Saved entries:
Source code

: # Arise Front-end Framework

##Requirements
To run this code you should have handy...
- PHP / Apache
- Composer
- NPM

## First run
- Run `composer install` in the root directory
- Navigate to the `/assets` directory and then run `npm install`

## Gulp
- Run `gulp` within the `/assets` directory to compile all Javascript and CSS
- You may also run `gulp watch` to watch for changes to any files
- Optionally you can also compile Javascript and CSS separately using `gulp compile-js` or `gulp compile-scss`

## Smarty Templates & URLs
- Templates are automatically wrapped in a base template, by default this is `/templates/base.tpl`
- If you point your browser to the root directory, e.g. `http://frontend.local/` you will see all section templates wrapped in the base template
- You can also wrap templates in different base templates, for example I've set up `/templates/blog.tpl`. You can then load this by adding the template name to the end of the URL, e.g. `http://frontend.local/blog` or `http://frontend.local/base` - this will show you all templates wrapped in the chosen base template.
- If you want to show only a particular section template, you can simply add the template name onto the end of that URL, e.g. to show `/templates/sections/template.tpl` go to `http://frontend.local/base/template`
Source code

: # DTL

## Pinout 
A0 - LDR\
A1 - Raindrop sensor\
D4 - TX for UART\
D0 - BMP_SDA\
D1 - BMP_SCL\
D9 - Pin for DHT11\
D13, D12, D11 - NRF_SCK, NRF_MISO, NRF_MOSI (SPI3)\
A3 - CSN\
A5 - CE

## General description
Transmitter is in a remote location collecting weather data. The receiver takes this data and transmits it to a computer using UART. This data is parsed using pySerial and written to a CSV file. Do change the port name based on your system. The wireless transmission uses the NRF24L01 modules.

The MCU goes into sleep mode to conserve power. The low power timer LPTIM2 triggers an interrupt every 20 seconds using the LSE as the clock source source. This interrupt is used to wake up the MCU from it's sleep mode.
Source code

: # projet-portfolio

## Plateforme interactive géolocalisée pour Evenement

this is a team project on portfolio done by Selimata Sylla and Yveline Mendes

• [INSTRUCTIONS FOR THE TASK]: Filter the records down to the lines that contain the string "compile", and copy those lines.

• [WRITTEN RESPONSE]:
- Run `gulp` within the `/assets` directory to compile all Javascript and CSS
- Optionally you can also compile Javascript and CSS separately using `gulp compile-js` or `gulp compile-scss`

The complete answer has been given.